▶ WORK REQUIRED: In the data below, find the lines containing "bottom" and say how many there are, nothing more.

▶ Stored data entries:

══════════════════════════════

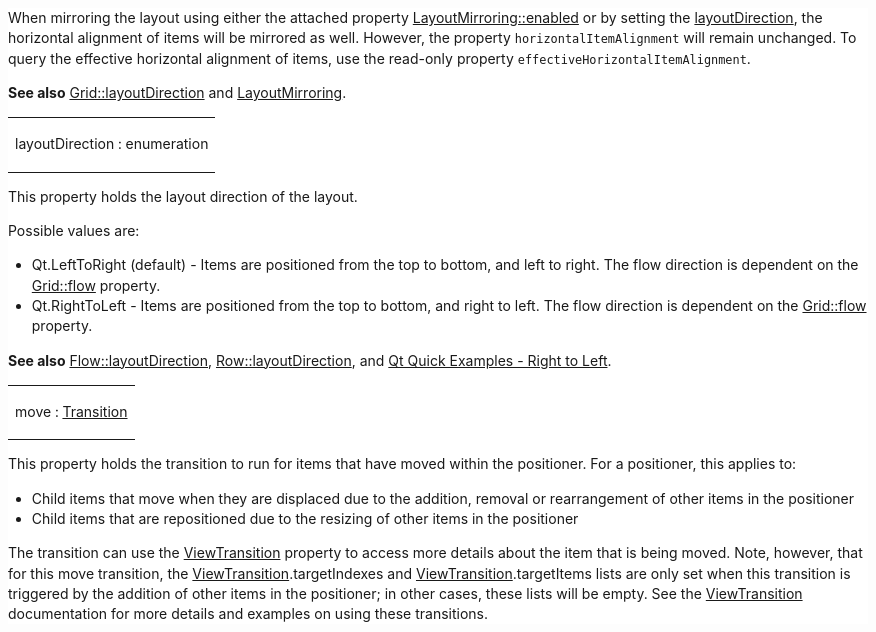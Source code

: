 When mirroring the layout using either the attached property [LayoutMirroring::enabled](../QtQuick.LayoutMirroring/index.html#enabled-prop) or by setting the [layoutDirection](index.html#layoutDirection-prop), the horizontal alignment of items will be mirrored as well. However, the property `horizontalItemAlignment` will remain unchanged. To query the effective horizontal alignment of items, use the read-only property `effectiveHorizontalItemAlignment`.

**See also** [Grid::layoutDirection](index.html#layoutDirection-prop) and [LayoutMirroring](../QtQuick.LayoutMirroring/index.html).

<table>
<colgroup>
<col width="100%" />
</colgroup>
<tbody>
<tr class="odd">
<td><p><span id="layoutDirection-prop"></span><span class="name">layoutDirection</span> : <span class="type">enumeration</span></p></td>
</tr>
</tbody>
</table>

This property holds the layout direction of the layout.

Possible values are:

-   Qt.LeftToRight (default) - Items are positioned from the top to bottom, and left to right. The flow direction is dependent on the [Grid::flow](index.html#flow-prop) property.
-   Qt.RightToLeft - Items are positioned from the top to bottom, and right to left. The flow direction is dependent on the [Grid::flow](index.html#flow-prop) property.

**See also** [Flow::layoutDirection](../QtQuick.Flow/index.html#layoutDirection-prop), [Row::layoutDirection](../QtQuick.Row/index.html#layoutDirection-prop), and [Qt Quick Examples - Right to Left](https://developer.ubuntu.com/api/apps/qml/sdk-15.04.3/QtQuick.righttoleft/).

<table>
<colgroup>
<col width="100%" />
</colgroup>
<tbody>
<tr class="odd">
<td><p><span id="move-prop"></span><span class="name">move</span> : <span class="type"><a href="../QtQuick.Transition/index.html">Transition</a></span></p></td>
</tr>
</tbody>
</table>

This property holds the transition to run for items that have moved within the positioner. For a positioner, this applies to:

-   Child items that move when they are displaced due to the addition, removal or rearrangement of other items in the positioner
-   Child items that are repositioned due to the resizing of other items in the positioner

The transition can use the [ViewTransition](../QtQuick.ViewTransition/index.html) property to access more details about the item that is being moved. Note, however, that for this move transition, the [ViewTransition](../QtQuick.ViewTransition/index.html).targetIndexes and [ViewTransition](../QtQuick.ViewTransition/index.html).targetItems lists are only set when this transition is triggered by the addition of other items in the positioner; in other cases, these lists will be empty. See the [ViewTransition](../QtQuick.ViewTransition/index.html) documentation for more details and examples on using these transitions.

══════════════════════════════

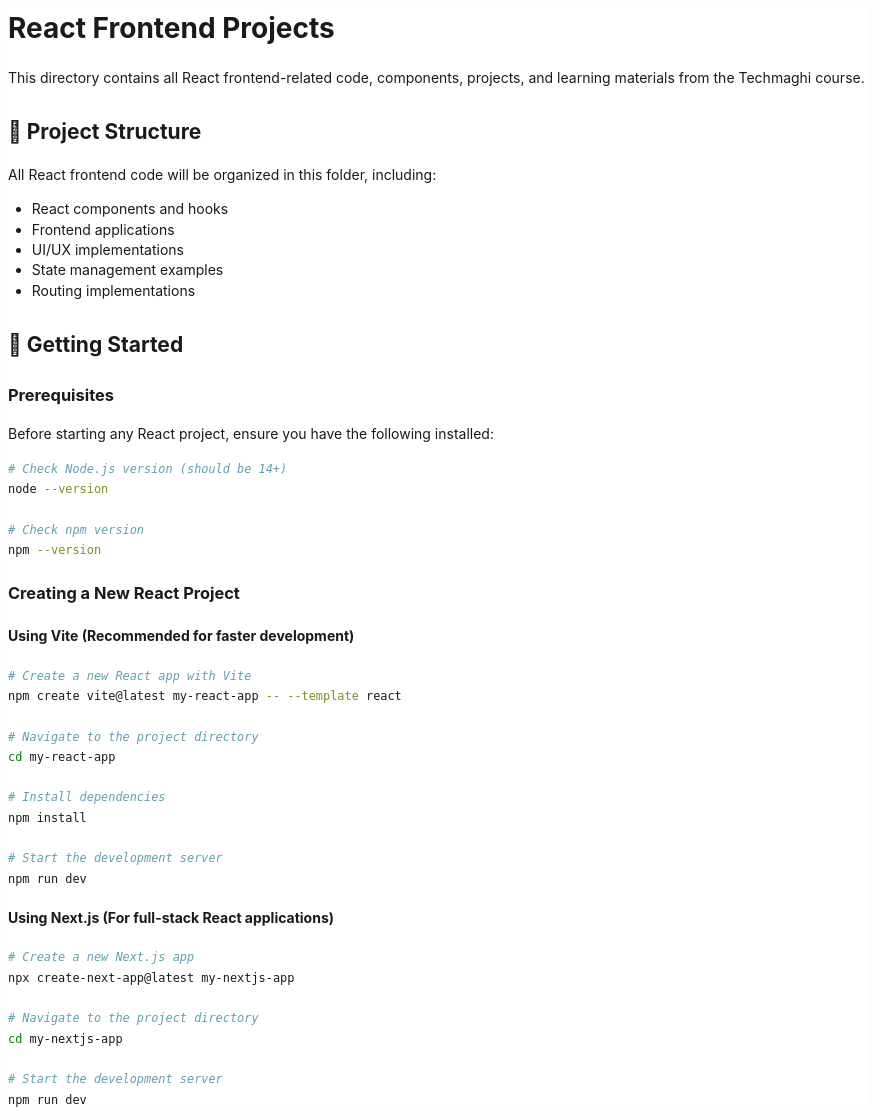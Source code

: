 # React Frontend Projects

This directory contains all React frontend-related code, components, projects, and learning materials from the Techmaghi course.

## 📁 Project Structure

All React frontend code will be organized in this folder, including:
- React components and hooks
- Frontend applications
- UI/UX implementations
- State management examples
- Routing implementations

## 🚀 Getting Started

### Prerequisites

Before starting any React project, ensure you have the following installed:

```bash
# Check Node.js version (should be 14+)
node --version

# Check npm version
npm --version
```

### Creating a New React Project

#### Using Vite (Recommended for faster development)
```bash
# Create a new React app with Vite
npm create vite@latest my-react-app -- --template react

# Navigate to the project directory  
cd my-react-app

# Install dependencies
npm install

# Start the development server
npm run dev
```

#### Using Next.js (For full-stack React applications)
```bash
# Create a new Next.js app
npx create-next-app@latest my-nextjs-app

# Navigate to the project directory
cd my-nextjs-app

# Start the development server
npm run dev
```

══════════════════════════════

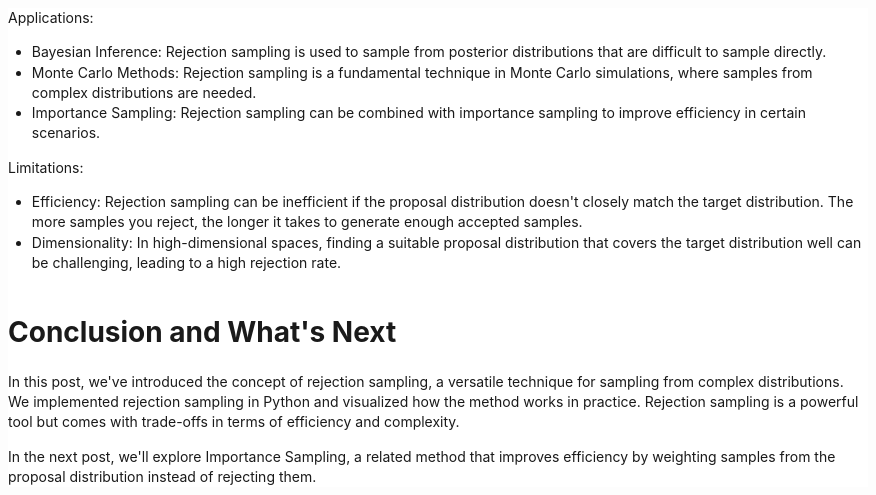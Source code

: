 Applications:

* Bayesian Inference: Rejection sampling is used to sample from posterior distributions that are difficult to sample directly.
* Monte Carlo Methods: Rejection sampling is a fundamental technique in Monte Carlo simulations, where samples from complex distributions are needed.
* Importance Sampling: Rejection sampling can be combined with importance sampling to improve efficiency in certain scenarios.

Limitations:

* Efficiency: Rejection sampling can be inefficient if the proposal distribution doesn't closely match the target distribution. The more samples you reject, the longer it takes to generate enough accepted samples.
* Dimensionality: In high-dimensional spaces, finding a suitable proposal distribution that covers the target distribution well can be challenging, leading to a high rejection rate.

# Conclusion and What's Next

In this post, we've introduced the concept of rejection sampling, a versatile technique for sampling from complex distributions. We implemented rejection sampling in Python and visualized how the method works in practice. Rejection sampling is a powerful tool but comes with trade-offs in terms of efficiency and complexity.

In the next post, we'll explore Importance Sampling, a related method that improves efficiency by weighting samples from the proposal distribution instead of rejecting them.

══════════════════════════════

▶ WRITTEN SOLUTION: 2